• TO DO: Write out each line of the entries below that holds the word "image".
━━━
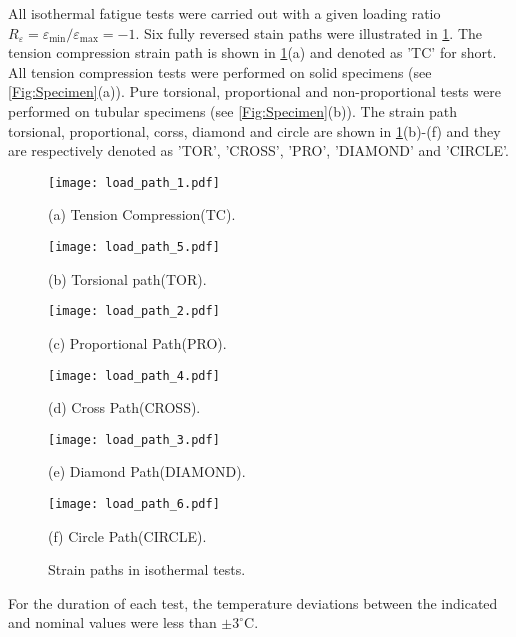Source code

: All isothermal fatigue tests were carried out with a given loading ratio $R_{\varepsilon}=\varepsilon_{\min}/\varepsilon_{\max}=-1$.
Six fully reversed stain paths were illustrated in \ref{Fig:LoadPath}.
The tension compression strain path is shown in \ref{Fig:LoadPath}(a) and denoted as 'TC' for short.
All tension compression tests were performed on solid specimens (see \ref{Fig:Specimen}(a)).
Pure torsional, proportional and non-proportional tests were performed on tubular specimens (see \ref{Fig:Specimen}(b)).
The strain path torsional, proportional, corss, diamond and circle are shown in \ref{Fig:LoadPath}(b)-(f) and they are respectively denoted as 'TOR', 'CROSS', 'PRO', 'DIAMOND' and 'CIRCLE'.

\begin{figure}
  \begin{minipage}[t]{0.5\linewidth}
  \nonumber
    \centering
    \texttt{[image: load\_path\_1.pdf]}
    \centerline{\small (a) Tension Compression(TC).}
  \end{minipage}%
  \begin{minipage}[t]{0.5\linewidth}
    \centering
    \texttt{[image: load\_path\_5.pdf]}
    \centerline{\small (b) Torsional path(TOR).}
  \end{minipage}
  \begin{minipage}[t]{0.5\linewidth}
  \nonumber
    \centering
    \texttt{[image: load\_path\_2.pdf]}
    \centerline{\small (c) Proportional Path(PRO).}
  \end{minipage}%
  \begin{minipage}[t]{0.5\linewidth}
    \centering
    \texttt{[image: load\_path\_4.pdf]}
    \centerline{\small (d) Cross Path(CROSS).}
  \end{minipage}
  \begin{minipage}[t]{0.5\linewidth}
  \nonumber
    \centering
    \texttt{[image: load\_path\_3.pdf]}
    \centerline{\small (e) Diamond Path(DIAMOND).}
  \end{minipage}%
  \begin{minipage}[t]{0.5\linewidth}
    \centering
    \texttt{[image: load\_path\_6.pdf]}
    \centerline{\small (f) Circle Path(CIRCLE).}
  \end{minipage}
  \caption{Strain paths in isothermal tests.}
  \label{Fig:LoadPath}
\end{figure}

For the duration of each test, the temperature deviations between the indicated and nominal values were less than $\pm3^{\circ}$C.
━━━
• EXPECTED ANSWER:
    \texttt{[image: load\_path\_1.pdf]}
    \texttt{[image: load\_path\_5.pdf]}
    \texttt{[image: load\_path\_2.pdf]}
    \texttt{[image: load\_path\_4.pdf]}
    \texttt{[image: load\_path\_3.pdf]}
    \texttt{[image: load\_path\_6.pdf]}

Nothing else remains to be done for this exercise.